DESCRIPTION OF THE DRAWINGS
[0015] The invention is described with reference to the
accompanying drawings wherein:
[0016] FIG. 1 shows the effect of outlet temperature, atomisation
pressure and trehalose feedstock concentration upon Schwarz strain
virus recoveries post-manufacture;
[0017] FIG. 2 shows the effect of trehalose feedstock and HSA
concentration upon EZ strain recoveries virus post manufacture;
and
[0018] FIG. 3 shows an SEM of particles produced from a 50%
trehalose solution with 1% w/v HSA.
DETAILED DESCRIPTION OF THE INVENTION
[0019] The present invention makes use of spray drying technology
to manufacture novel microparticles comprising a viral particle,
particularly suited to pulmonary delivery.
[0020] The process of spray drying is well known in the art, and
involves the atomisation of a solution, suspension or dispersion of
the virus containing microparticles, and then directing the
resulting droplets into a drying chamber.

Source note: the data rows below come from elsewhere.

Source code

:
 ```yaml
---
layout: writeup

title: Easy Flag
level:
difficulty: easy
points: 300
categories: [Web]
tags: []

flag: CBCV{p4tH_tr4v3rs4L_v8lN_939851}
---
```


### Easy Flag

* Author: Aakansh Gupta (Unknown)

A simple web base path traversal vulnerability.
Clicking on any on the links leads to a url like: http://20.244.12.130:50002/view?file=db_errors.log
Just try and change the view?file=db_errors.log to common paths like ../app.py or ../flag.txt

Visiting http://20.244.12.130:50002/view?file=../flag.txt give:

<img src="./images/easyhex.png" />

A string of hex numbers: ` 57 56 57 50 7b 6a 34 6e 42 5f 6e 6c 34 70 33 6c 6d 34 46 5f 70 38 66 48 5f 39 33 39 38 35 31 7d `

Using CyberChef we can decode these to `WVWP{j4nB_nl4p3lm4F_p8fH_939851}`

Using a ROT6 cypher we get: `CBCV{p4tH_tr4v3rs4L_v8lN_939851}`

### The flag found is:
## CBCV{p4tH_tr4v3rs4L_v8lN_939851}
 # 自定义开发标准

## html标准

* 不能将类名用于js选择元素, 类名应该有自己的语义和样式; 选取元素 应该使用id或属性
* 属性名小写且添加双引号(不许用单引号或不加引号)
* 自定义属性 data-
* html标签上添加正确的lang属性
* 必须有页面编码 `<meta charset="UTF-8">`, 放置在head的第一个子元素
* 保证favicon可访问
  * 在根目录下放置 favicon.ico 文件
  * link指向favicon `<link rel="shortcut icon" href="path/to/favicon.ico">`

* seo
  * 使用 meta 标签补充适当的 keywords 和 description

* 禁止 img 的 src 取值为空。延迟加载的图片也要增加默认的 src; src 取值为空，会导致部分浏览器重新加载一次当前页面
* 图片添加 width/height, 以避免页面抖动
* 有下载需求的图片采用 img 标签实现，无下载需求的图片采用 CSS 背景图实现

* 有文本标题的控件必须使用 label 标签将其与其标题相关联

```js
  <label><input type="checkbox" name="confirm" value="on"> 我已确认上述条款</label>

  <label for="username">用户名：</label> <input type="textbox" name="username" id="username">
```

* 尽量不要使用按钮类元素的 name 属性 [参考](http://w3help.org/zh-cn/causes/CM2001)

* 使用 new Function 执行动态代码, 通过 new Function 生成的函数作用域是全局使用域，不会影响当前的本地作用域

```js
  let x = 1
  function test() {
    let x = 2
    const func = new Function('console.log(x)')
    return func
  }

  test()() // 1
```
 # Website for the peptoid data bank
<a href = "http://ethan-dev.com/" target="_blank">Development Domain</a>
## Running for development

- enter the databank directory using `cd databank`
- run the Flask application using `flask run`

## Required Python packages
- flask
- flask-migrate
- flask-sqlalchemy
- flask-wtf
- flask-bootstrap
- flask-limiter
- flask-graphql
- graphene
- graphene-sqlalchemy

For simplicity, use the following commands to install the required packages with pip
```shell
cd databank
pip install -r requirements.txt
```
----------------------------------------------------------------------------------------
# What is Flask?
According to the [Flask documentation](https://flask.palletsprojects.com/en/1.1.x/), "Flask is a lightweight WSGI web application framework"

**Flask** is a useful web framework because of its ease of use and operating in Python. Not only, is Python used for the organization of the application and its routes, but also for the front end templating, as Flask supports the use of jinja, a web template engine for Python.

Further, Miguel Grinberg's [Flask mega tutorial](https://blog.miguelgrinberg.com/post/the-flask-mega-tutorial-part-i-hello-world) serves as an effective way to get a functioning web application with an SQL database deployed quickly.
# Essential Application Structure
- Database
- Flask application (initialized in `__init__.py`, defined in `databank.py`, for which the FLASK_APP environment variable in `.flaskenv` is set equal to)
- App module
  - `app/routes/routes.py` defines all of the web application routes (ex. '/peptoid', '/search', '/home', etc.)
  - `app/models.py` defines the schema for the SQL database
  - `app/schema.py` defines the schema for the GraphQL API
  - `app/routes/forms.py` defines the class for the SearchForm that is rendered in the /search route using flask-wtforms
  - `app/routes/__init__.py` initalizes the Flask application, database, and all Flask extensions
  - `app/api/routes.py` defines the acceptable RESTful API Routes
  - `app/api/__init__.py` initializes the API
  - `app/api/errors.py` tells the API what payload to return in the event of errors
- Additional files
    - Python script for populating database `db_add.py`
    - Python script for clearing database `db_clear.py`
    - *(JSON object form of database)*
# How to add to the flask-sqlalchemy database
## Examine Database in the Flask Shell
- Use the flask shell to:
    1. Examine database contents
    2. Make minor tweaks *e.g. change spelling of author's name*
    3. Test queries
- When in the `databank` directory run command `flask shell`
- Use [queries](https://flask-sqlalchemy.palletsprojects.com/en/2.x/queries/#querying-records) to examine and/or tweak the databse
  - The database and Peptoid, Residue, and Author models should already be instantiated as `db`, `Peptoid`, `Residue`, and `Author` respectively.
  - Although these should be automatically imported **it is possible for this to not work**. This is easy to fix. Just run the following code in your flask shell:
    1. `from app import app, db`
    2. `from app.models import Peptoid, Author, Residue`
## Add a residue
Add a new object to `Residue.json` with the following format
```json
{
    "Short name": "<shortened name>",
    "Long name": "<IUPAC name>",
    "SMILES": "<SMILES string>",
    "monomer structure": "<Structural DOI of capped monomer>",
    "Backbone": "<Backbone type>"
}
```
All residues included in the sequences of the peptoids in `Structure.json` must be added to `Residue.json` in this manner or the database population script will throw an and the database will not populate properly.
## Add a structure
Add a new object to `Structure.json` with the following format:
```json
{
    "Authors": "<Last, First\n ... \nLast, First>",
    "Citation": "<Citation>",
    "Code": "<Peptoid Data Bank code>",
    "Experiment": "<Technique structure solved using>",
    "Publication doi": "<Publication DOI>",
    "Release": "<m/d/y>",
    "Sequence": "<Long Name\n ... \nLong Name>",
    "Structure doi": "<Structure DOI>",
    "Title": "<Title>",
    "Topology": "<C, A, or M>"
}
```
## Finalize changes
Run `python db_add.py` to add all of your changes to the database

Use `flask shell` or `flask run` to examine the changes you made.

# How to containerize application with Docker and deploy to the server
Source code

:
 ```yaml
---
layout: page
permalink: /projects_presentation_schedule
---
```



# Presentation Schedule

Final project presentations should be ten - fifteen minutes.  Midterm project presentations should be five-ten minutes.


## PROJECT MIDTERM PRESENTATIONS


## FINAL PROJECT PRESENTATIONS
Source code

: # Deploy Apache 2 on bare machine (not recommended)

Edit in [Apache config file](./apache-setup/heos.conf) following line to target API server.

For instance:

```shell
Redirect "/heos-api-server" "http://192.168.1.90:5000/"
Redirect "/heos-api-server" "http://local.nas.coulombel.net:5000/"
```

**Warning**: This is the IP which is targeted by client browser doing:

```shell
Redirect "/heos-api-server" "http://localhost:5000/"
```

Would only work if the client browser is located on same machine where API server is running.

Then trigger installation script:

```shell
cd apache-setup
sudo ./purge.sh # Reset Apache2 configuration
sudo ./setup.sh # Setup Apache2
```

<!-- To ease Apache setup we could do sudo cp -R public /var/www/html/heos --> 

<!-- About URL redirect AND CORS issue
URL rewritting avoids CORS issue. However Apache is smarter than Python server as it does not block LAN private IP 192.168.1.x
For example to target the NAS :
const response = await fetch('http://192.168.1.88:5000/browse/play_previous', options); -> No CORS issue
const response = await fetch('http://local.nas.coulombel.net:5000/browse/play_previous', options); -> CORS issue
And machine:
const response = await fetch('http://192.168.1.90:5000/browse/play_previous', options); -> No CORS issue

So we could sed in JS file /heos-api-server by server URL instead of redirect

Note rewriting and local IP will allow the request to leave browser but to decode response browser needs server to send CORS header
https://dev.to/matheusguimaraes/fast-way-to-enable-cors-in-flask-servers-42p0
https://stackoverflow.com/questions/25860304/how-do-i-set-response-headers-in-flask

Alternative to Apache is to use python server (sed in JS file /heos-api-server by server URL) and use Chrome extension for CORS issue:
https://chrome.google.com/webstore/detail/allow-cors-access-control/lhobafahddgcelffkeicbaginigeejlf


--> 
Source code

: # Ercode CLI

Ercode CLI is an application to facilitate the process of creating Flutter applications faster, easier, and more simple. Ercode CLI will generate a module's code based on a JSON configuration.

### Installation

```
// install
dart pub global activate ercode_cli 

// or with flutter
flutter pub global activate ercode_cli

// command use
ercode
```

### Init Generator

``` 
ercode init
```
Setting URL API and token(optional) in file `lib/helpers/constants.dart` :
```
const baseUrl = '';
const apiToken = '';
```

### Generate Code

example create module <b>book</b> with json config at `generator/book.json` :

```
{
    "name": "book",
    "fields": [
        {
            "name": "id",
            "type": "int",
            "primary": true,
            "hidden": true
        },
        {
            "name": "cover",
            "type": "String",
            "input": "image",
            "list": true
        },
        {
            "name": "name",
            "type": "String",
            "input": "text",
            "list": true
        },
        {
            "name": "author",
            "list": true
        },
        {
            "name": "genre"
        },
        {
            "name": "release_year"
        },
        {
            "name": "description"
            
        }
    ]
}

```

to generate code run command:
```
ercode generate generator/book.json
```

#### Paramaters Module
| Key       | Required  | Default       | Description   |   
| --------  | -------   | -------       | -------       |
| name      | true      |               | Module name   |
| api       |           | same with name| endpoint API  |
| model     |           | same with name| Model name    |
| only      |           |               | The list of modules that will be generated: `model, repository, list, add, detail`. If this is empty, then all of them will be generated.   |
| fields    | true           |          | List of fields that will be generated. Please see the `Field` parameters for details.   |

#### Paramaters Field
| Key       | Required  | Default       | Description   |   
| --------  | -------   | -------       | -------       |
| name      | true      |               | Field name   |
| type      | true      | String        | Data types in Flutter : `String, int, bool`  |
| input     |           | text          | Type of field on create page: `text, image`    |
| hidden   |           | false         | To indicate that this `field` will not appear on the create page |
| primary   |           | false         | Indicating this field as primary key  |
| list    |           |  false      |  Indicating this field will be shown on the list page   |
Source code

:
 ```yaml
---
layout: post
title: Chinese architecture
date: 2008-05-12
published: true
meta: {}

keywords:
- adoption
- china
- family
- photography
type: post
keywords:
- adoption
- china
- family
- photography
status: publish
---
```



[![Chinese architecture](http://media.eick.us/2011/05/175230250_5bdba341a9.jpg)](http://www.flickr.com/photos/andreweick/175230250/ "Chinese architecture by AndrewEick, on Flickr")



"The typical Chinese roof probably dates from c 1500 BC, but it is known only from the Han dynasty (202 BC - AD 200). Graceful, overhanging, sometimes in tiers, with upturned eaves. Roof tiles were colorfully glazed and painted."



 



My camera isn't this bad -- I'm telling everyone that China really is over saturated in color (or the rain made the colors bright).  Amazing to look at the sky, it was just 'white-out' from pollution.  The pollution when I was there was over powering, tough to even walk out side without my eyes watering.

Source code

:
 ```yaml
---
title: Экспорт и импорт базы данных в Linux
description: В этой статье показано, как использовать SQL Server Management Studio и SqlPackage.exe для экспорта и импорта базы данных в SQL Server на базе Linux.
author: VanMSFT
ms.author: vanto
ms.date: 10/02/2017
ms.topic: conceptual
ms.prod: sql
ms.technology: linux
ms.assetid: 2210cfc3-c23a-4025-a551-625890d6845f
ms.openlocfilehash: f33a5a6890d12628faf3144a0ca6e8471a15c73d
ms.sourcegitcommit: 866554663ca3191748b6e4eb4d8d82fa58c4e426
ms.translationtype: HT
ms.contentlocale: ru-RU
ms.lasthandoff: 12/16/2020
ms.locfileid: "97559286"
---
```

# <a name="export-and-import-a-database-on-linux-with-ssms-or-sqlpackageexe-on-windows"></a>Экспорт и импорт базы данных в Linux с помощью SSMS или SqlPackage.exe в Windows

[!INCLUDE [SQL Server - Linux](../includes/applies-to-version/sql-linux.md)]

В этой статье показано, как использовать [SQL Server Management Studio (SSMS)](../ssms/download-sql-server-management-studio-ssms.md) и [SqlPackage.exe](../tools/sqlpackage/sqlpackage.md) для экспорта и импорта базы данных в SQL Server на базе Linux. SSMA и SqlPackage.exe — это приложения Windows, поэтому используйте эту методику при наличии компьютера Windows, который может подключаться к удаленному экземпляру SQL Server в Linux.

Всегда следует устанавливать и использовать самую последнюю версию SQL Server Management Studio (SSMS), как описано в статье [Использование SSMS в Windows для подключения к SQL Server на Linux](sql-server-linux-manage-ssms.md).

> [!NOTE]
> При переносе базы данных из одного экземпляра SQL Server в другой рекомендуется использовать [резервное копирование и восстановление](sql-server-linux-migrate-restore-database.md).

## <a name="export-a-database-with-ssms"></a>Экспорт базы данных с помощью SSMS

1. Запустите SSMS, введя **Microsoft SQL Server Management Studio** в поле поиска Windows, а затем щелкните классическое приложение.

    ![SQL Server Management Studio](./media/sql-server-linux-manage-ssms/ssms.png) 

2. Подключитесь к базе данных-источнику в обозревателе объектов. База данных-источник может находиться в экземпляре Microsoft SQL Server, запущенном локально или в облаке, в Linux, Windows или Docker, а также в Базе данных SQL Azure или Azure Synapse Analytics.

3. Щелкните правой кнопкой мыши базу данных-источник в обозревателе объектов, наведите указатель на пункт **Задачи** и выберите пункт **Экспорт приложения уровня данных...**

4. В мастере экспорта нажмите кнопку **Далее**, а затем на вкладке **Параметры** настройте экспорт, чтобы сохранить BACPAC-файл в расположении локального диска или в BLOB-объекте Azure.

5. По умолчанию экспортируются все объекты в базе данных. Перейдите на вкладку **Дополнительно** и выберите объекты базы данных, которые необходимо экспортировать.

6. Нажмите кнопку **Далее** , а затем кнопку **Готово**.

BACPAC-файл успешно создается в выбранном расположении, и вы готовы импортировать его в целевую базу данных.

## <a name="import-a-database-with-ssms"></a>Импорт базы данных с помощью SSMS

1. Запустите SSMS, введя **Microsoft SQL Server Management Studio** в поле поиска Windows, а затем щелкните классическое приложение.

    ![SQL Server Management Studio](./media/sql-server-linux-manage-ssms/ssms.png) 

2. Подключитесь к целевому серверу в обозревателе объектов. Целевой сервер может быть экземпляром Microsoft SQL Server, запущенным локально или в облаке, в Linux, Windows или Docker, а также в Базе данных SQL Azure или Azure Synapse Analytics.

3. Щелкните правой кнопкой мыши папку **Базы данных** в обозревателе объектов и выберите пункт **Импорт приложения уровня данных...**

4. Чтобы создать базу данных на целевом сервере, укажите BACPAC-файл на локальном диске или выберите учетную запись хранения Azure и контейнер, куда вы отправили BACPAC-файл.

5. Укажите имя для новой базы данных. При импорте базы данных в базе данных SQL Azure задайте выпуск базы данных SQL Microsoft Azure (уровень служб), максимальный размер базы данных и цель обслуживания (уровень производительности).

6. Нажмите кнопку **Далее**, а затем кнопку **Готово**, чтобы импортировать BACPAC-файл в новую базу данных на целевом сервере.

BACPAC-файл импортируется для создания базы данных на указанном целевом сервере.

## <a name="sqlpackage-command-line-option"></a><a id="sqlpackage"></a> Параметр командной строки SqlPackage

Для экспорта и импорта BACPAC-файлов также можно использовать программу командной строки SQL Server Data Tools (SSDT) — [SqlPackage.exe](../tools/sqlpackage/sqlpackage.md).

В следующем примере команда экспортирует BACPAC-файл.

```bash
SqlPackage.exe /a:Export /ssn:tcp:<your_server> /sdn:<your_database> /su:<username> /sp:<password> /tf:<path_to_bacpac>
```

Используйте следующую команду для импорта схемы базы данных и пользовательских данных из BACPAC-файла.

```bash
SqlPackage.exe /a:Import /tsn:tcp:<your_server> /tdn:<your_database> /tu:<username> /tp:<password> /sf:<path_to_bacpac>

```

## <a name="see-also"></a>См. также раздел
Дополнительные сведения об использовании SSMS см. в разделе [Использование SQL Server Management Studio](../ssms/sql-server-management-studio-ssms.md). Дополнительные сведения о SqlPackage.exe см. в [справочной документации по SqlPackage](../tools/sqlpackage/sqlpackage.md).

Preferably the mixture
that is dried is non-gaseous.
[0021] Any suitable spray dryer may be used. A preferred embodiment
uses a 2-fluid nozzle design in a sealed chamber, to prevent
contamination. Feed concentrations, pump rates, atomisation
pressures and nozzle types can all be selected based on the
guidelines provided herein. The atomisation and spraying stage may
make use of a conventional atomisation process, e.g. pressure or
two fluid nozzles, or may utilise an ultrasonic atomisation process
(Maa et al., Pharmaceutical Research, 1999: 16(2)) or a rotary
atomiser. The present invention specifies a unique range of
parameters which, when used to spray-dry a virus/stabilising
carbohydrate mix, allow the outlet temperature to be reduced to
below 60.degree. C. and produce virus-containing microparticles
suitable for pulmonary delivery.
[0022] Drying will usually be carried out to achieve a residual
moisture content of the microparticies of less than 10% by weight,
preferably less than 5% by weight and most preferably less than 3%
by weight.
[0023] To give stable virus-containing microparticles with
desirable characteristics, the outlet temperature of the spray
dryer should be no more than 60.degree. C. Preferably the spray
dryer has an outlet temperature from 20 to 40.degree. C. and most
preferably the outlet temperature is about 30.degree. C.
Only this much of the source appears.